The graphic illustrates the relationships among the GO terms used to directly or indirectly describe the genes in your list. The color of each box indicates the p value score (see description of the method below). Genes associated with the GO terms are shown in gray boxes. Each GO term links to the CGD GO term page, where you can view the GO structure around that term as well as other genes associated with it. Each gene name links to its CGD Locus Summary page.

In some cases, the number of GO terms is too large to display on a web page. When this occurs, the most significant terms are shown. Regardless of the significant number of terms returned, an option to download the complete set of results is always available.

To generate the graphics, the program utilizes CPAN's GraphViz perl wrapper module that uses AT&T's graphviz tool.

Results Table

The table below the graph lists each significant GO term, the number of times the GO term is used to annotate genes in the list (or cluster) and the number of times that the term is used to annotate genes in the background set. The default for the background set is all the genes/features that have at least one GO annotation in the database. The choice of background set is configurable. Because the frequency of any given annotation within the background set is compared against the frequency of the annotation within the query set (input), the choice of background set affects the significance of the results that are returned by the tool. Please note that the specific background set of genes that was used in the absence of any user-defined set (the default background set) has changed over time. Prior to December 2007, the default background set included all genes that have GO annotations in one or more of the Biological Process, Molecular Function, or Cellular Component ontologies. Between December 2007 and March 2008, the default background set included only the genes that have a GO annotation in the specific ontology that the user chose to query. As of March 2008, the background set includes all of the genes in the genome, regardless of whether or not they have GO annotations. In other words, the stringency that is contributed by the background set has varied from moderately stringent (before December 2007) to very stringent (December 2007 to March 2008), and is now least stringent.

Additional columns list the p-value, the False Discovery Rate, and a list of all the genes annotated, either directly or indirectly, to the term. False Discovery Rate is an estimate of the percent chance that a particular GO term that is shown as significant might actually be a false positive. It represents the fraction of the nodes with p-values as good or better than the node with this FDR that would be expected to be false positives.

About p-value

To determine the statistical significance of the association of a particular GO term with a group of genes in the list, GO Term Finder calculates the p-value: the probability or chance of seeing at least x number of genes out of the total n genes in the list annotated to a particular GO term, given the proportion of genes in the whole genome that are annotated to that GO Term. That is, the GO terms shared by the genes in the user's list are compared to the background distribution of annotation. The closer the p-value is to zero, the more significant the particular GO term associated with the group of genes is (i.e. the less likely the observed annotation of the particular GO term to a group of genes occurs by chance).

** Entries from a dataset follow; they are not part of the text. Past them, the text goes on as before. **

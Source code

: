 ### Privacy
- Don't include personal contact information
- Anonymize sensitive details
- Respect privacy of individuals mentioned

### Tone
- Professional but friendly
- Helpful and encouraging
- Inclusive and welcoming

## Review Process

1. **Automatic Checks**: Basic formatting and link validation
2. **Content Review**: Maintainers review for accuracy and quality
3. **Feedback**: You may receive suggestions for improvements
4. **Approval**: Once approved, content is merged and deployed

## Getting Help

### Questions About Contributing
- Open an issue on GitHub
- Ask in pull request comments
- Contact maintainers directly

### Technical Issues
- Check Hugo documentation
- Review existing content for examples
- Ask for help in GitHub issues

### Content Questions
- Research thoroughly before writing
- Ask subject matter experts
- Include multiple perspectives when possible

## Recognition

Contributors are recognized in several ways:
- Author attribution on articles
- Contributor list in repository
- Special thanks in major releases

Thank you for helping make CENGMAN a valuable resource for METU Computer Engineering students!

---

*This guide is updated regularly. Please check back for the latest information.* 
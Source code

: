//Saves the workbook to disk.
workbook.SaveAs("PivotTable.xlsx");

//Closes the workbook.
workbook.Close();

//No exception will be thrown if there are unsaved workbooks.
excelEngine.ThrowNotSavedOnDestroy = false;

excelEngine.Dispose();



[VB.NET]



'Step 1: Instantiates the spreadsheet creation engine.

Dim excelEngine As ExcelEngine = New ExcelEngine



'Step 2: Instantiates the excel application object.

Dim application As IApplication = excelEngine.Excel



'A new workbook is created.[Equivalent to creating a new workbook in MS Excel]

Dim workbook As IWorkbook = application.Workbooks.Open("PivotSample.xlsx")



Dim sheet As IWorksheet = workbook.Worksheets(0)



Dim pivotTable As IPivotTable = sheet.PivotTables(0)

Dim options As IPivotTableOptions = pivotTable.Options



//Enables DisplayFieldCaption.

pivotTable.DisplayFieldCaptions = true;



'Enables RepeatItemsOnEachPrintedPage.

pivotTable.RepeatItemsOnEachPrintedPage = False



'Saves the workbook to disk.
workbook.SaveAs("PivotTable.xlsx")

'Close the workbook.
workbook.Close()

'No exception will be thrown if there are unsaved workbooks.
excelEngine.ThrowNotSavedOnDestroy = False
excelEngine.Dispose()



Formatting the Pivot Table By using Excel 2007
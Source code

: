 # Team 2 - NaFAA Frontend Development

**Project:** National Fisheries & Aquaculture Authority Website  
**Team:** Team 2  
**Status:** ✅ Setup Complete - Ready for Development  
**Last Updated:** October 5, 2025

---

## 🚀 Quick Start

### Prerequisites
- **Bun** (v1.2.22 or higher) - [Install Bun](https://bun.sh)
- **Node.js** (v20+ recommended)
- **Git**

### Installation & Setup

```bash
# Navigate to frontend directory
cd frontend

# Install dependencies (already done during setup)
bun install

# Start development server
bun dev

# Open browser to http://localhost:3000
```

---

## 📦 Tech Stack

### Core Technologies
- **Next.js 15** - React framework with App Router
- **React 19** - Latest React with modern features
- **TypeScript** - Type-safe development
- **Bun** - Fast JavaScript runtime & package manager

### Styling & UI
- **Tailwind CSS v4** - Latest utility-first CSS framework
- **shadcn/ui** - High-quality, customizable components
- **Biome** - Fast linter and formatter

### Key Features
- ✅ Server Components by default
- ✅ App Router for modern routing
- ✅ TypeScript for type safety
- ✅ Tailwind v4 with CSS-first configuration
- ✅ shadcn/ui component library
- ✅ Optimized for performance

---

Results with a p-value less than 0.05 are color-coded on the graphical display, and all results with a p-value of less than or equal to 0.1 are included in the results table. Please note that the same cutoff has not always been used in generation of the results displays; between December 2007 and March 2008 the cutoff for both displays was increased in stringency from a p-value of less than or equal to 0.1 to a p-value of less than or equal to 0.01, and subsequently relaxed. The change in cutoff means that more results may be returned from any given search, and (as always) the important task of judging which results are truly significant under the circumstances is left to the investigator.

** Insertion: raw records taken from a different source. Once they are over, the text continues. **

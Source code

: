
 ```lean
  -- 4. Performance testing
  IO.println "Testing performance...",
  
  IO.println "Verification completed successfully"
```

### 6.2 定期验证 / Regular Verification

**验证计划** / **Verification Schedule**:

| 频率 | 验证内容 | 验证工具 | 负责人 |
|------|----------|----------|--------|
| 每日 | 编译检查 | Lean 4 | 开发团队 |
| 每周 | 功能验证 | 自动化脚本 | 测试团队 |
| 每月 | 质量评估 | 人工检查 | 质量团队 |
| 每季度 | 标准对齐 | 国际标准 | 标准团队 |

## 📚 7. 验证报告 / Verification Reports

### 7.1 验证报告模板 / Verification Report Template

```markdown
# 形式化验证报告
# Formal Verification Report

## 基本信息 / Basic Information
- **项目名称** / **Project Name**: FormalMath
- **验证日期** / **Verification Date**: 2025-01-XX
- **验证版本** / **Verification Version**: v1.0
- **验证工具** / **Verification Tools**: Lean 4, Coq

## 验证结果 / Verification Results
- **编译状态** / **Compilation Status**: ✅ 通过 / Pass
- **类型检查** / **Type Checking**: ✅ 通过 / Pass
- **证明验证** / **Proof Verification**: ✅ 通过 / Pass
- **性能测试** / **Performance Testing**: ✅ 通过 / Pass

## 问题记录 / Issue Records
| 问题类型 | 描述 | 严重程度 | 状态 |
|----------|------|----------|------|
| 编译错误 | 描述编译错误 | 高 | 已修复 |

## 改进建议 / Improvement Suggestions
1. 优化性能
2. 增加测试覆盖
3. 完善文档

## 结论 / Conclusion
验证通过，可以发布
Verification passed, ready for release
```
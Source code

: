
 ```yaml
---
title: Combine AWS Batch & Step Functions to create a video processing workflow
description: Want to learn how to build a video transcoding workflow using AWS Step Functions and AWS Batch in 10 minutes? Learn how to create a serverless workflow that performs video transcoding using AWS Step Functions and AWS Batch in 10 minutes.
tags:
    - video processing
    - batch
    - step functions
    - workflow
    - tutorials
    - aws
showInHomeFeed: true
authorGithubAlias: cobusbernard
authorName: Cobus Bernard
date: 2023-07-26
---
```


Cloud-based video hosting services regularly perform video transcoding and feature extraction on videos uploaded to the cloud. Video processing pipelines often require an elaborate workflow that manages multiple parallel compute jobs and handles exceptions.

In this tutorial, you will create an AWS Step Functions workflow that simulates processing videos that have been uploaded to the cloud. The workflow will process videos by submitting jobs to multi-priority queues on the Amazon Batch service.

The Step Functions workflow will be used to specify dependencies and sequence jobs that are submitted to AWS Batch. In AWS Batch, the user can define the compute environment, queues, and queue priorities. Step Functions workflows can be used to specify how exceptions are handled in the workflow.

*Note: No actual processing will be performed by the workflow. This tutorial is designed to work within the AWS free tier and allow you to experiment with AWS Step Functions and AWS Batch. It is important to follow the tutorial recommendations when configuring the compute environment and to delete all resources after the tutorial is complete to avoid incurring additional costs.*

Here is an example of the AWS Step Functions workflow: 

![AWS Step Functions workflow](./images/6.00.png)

A customizable web implementation of the GO Term Finder tool that allows the user to set a p-value cut-off (which uses the same algorithm as the CGD's tool) is available at Princeton University.

Publishing GO Term Finder Results

Here are some important points to note when including results from this tool in a publication.

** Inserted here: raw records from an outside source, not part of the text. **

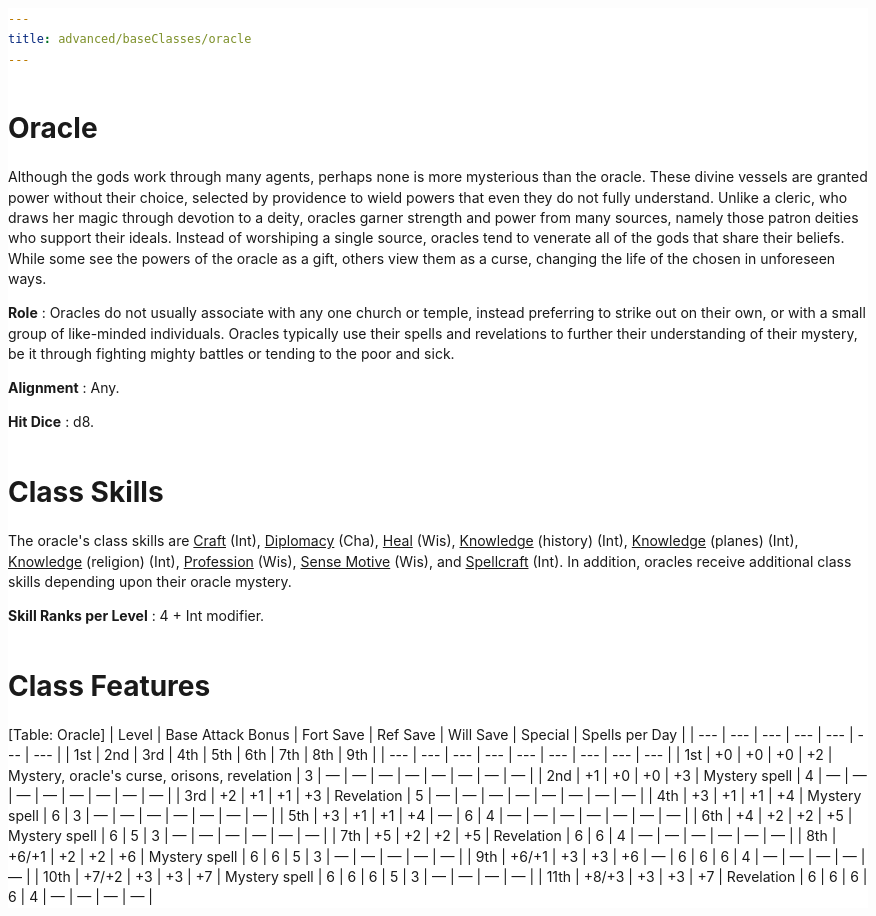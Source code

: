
```yaml
---
title: advanced/baseClasses/oracle
---
```

# Oracle

Although the gods work through many agents, perhaps none is more mysterious than the oracle. These divine vessels are granted power without their choice, selected by providence to wield powers that even they do not fully understand. Unlike a cleric, who draws her magic through devotion to a deity, oracles garner strength and power from many sources, namely those patron deities who support their ideals. Instead of worshiping a single source, oracles tend to venerate all of the gods that share their beliefs. While some see the powers of the oracle as a gift, others view them as a curse, changing the life of the chosen in unforeseen ways.

**Role** : Oracles do not usually associate with any one church or temple, instead preferring to strike out on their own, or with a small group of like-minded individuals. Oracles typically use their spells and revelations to further their understanding of their mystery, be it through fighting mighty battles or tending to the poor and sick.

**Alignment** : Any.

**Hit Dice** : d8.

# Class Skills

The oracle's class skills are [Craft](../../skills/craft.md#_craft) (Int), [Diplomacy](../../skills/diplomacy.md#_diplomacy) (Cha), [Heal](../../skills/heal.md#_heal) (Wis), [Knowledge](../../skills/knowledge.md#_knowledge) (history) (Int), [Knowledge](../../skills/knowledge.md#_knowledge) (planes) (Int), [Knowledge](../../skills/knowledge.md#_knowledge) (religion) (Int), [Profession](../../skills/profession.md#_profession) (Wis), [Sense Motive](../../skills/senseMotive.md#_sense-motive) (Wis), and [Spellcraft](../../skills/spellcraft.md#_spellcraft) (Int). In addition, oracles receive additional class skills depending upon their oracle mystery.

**Skill Ranks per Level** : 4 + Int modifier.

# Class Features

[Table: Oracle]
| Level | Base Attack Bonus | Fort Save | Ref Save | Will Save | Special | Spells per Day |
| --- | --- | --- | --- | --- | --- | --- |
| 1st | 2nd | 3rd | 4th | 5th | 6th | 7th | 8th | 9th |
| --- | --- | --- | --- | --- | --- | --- | --- | --- |
| 1st | +0 | +0 | +0 | +2 | Mystery, oracle's curse, orisons, revelation | 3 | — | — | — | — | — | — | — | — |
| 2nd | +1 | +0 | +0 | +3 | Mystery spell | 4 | — | — | — | — | — | — | — | — |
| 3rd | +2 | +1 | +1 | +3 | Revelation | 5 | — | — | — | — | — | — | — | — |
| 4th | +3 | +1 | +1 | +4 | Mystery spell | 6 | 3 | — | — | — | — | — | — | — |
| 5th | +3 | +1 | +1 | +4 | — | 6 | 4 | — | — | — | — | — | — | — |
| 6th | +4 | +2 | +2 | +5 | Mystery spell | 6 | 5 | 3 | — | — | — | — | — | — |
| 7th | +5 | +2 | +2 | +5 | Revelation | 6 | 6 | 4 | — | — | — | — | — | — |
| 8th | +6/+1 | +2 | +2 | +6 | Mystery spell | 6 | 6 | 5 | 3 | — | — | — | — | — |
| 9th | +6/+1 | +3 | +3 | +6 | — | 6 | 6 | 6 | 4 | — | — | — | — | — |
| 10th | +7/+2 | +3 | +3 | +7 | Mystery spell | 6 | 6 | 6 | 5 | 3 | — | — | — | — |
| 11th | +8/+3 | +3 | +3 | +7 | Revelation | 6 | 6 | 6 | 6 | 4 | — | — | — | — |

Method/Algorithm Description

Genes are directly associated with GO terms that are as granular as possible. Because the GO terms have hierarchical relationships with each other, genes are also considered to be indirectly associated with all the parents of the granular terms to which they are directly associated.

The tool looks for significant shared GO terms that are directly or indirectly associated with the genes in the list. To determine significance, the algorithm examines the group of genes to find GO terms to which a high proportion of the genes are associated as compared to the number of times that term is associated with other genes in the genome. For example, when searching the process ontology, if all of the genes in a group were associated with "DNA repair", this term would be significant. However, since all genes in the genome (with GO annotations) are indirectly associated with the top level term "biological_process", it would not be significant if all the genes in a group were associated with this very high level term.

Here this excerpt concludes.